Journalists in Washington spend most of their time focusing on warfare between Democrats and Republicans. There's a good reason for that: in the dysfunctional capital city of 2007, warfare is what they do best.
But in the unlikely arena of tax policy, there's an emerging point of consensus that may prove consequential in the 2008 campaign as well as in the next administration. It is the desirability of cutting corporate tax rates.
The Bush administration has been emphasizing this theme for weeks, hoping to reclaim control of the tax-and-spending issues from Democrats in Congress and the 2008 presidential campaign.

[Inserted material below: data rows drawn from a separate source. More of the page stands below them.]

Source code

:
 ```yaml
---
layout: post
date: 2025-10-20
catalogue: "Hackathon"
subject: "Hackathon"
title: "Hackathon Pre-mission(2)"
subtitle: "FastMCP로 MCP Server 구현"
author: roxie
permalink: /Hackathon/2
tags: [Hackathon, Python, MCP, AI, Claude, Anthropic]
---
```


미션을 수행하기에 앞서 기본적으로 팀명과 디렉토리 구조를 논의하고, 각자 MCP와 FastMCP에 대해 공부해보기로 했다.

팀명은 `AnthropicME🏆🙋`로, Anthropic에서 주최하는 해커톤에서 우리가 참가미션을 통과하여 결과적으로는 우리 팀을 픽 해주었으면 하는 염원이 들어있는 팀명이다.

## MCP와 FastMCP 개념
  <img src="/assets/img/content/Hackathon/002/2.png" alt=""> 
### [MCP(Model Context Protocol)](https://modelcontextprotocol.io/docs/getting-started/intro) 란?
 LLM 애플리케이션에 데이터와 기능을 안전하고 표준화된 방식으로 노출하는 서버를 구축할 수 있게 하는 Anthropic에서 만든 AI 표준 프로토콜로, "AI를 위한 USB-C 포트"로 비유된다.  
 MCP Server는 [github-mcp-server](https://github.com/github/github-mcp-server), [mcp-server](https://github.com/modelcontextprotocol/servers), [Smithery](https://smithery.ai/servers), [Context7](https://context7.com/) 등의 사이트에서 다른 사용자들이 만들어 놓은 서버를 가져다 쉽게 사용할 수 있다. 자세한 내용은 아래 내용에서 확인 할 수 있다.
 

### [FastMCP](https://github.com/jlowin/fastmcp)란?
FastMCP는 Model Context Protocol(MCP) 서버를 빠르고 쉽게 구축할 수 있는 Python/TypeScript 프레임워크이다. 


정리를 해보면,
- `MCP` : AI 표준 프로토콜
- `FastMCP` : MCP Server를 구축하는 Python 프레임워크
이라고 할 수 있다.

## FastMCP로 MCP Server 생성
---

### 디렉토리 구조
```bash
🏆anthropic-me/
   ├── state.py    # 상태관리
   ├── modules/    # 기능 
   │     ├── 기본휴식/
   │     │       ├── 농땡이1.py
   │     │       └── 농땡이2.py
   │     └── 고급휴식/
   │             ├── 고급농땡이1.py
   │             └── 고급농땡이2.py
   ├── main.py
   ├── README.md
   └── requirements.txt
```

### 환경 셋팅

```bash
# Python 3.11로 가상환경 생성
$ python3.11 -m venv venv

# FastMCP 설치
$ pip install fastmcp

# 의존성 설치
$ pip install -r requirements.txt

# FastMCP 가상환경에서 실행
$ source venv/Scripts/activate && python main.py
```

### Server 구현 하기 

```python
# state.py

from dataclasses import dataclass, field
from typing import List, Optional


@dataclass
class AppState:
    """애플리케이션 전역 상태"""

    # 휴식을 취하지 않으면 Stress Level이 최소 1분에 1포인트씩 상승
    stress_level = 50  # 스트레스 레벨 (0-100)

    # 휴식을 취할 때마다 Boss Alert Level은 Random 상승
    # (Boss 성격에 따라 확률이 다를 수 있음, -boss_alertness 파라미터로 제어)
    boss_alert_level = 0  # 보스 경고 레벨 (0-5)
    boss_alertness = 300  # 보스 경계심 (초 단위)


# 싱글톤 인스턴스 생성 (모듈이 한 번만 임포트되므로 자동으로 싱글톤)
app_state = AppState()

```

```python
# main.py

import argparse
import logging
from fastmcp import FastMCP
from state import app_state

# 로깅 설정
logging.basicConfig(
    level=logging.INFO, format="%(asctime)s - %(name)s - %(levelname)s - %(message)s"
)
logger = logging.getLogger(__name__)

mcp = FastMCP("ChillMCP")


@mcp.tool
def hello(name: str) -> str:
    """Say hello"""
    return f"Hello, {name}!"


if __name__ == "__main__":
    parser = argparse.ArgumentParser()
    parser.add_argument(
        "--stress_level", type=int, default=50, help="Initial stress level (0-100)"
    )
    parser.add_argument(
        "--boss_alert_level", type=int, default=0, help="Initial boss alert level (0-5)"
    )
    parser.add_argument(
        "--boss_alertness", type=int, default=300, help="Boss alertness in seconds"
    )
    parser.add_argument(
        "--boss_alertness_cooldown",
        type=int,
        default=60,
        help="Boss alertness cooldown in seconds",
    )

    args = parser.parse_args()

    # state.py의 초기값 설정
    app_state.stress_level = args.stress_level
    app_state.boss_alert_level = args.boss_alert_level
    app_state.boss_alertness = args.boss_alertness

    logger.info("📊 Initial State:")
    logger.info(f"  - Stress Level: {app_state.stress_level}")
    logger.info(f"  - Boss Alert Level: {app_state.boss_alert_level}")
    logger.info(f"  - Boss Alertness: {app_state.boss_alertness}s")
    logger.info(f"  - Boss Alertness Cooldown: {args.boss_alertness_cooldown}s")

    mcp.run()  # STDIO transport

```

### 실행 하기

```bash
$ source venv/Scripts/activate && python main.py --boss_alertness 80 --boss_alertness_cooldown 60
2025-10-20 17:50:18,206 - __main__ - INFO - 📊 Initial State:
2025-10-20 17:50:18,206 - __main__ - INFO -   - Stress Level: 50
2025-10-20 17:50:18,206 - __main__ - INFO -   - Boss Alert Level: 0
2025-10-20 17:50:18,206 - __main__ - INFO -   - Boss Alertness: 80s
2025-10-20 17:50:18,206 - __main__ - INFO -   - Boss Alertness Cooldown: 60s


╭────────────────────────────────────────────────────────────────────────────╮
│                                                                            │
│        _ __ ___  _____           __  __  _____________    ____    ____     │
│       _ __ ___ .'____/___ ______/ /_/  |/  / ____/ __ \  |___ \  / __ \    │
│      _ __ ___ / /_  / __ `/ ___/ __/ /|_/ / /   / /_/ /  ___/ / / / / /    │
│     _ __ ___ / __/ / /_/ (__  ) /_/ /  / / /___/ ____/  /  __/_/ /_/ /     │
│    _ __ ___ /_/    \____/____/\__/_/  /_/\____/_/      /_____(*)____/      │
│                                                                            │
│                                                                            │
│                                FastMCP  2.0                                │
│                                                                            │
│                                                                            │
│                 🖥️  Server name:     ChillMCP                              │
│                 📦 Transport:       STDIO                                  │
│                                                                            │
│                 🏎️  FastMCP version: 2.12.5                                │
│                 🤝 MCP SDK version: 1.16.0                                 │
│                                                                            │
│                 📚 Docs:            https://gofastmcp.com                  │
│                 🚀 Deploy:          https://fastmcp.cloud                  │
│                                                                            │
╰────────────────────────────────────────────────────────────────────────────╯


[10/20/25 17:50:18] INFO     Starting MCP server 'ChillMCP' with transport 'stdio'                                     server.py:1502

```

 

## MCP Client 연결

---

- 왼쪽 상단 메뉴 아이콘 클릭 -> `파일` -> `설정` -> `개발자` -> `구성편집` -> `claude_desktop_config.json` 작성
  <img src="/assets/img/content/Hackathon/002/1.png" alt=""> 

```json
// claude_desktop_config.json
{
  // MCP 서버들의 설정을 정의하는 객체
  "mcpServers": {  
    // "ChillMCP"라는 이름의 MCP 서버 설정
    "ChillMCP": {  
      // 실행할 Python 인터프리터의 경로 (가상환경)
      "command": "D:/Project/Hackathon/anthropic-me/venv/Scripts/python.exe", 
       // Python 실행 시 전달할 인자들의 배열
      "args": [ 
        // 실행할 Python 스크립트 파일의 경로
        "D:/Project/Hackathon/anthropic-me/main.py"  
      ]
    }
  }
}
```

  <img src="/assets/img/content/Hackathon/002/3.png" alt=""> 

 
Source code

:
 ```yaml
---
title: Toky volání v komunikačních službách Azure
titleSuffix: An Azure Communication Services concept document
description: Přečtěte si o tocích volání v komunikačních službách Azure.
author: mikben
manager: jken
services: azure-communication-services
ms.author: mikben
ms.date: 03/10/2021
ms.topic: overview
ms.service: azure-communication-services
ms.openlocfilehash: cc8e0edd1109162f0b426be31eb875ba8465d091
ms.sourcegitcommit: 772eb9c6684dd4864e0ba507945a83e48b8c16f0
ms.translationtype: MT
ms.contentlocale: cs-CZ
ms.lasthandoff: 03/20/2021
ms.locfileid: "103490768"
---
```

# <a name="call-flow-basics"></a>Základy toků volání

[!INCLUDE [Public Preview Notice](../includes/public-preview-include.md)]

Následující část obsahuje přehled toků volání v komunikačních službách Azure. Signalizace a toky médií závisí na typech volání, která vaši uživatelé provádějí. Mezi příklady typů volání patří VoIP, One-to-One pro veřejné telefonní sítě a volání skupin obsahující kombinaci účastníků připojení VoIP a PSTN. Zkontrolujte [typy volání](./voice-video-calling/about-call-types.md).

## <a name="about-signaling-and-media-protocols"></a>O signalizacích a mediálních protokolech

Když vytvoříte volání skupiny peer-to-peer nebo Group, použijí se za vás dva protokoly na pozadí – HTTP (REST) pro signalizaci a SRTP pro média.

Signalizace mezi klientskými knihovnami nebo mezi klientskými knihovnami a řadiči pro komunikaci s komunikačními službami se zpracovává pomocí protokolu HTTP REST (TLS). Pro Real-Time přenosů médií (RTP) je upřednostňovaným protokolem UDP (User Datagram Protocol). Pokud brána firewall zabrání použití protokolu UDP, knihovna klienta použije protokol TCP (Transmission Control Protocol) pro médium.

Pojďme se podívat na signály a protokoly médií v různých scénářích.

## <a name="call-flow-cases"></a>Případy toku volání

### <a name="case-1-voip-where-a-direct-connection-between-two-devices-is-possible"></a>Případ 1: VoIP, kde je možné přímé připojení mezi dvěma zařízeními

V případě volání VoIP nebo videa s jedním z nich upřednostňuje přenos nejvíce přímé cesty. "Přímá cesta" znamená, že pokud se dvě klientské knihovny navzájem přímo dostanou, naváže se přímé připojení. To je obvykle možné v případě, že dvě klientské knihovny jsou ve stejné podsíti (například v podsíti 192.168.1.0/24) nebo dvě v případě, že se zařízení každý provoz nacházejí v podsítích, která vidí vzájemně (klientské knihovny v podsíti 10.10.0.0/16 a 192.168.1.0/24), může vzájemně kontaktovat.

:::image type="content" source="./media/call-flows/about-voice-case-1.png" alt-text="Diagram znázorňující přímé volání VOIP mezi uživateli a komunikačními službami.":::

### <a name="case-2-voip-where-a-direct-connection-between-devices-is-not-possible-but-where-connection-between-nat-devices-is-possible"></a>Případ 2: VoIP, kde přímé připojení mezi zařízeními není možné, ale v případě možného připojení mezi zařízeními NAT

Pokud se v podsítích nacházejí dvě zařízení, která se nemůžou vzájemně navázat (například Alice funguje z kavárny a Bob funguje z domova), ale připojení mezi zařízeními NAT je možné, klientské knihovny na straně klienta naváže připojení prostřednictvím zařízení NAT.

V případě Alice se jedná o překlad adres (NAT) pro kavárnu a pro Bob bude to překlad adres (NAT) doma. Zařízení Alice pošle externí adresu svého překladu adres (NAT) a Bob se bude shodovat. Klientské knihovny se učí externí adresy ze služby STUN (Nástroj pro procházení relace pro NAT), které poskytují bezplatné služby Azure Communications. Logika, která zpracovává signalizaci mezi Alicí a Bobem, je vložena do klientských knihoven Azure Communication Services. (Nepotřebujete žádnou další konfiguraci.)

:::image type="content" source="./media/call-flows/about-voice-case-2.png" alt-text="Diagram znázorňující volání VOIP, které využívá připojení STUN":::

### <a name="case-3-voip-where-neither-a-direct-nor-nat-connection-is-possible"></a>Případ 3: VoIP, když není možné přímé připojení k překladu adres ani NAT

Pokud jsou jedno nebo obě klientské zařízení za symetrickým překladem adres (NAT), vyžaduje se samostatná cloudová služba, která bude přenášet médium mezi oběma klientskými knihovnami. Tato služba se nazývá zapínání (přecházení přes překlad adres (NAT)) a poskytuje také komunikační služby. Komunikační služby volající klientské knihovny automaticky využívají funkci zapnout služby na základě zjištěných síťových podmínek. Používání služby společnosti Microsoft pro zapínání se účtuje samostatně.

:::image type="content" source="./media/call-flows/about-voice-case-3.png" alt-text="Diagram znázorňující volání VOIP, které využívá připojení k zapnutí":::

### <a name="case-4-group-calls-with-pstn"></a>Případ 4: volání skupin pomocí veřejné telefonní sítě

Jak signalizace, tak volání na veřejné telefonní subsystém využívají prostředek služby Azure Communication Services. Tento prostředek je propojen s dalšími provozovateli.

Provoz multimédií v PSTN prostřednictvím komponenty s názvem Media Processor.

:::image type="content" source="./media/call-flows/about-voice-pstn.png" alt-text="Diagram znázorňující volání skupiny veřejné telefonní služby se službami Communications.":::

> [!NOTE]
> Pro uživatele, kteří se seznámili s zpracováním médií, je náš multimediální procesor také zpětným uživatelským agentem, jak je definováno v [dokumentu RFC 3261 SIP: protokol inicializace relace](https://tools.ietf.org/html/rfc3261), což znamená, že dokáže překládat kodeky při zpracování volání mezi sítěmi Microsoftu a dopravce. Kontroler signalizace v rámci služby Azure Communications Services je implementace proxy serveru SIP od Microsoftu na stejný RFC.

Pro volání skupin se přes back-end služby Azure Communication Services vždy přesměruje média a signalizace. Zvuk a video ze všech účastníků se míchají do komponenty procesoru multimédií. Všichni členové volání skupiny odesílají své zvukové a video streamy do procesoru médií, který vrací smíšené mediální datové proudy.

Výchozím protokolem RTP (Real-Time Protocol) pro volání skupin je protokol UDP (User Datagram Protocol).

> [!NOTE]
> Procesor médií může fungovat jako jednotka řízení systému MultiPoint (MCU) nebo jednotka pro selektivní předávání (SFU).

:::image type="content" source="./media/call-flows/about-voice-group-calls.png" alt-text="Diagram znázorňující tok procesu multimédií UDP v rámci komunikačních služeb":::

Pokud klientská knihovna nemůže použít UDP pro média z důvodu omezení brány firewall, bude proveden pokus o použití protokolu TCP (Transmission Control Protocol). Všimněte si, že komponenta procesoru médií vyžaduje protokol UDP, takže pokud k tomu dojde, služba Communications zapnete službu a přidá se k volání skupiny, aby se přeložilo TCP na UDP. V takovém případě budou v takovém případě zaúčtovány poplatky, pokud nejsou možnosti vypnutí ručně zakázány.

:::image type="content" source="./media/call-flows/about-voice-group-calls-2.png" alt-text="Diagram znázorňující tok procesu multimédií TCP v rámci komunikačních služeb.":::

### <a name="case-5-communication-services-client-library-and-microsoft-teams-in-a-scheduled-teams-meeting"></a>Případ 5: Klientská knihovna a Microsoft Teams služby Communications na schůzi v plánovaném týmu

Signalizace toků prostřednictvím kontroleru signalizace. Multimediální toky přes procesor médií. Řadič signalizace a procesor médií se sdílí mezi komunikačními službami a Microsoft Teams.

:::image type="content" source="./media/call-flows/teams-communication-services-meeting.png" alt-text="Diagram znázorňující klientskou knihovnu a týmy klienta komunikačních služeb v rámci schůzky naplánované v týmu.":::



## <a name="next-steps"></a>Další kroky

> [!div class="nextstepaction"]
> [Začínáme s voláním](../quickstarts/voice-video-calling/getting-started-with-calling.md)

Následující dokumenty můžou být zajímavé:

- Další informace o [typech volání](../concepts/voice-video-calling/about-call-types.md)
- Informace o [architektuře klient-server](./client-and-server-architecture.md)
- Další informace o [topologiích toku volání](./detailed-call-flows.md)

But Democrats haven't played along. Rep. Charlie Rangel of New York, chairman of the Ways and Means Committee, has himself proposed a cut in the top corporate rate to 30.5 percent from 35 percent as part of a broader package for replacing the alternative minimum tax.
Does this mean a deal is in the works? not anytime soon; Bush lacks the votes in Congress to push through any administration-friendly tax overhaul plan, and Democrats lack the votes to override his veto.
But expect to hear lots of talk about this over the next 12 months because it suits the interests of both sides. Republican want an old wedge issue back, and Democrats want to show they are business-friendly and attuned to America's competitiveness in the global economy. And by the time we have a new president--of either party--it might actually be time for some action.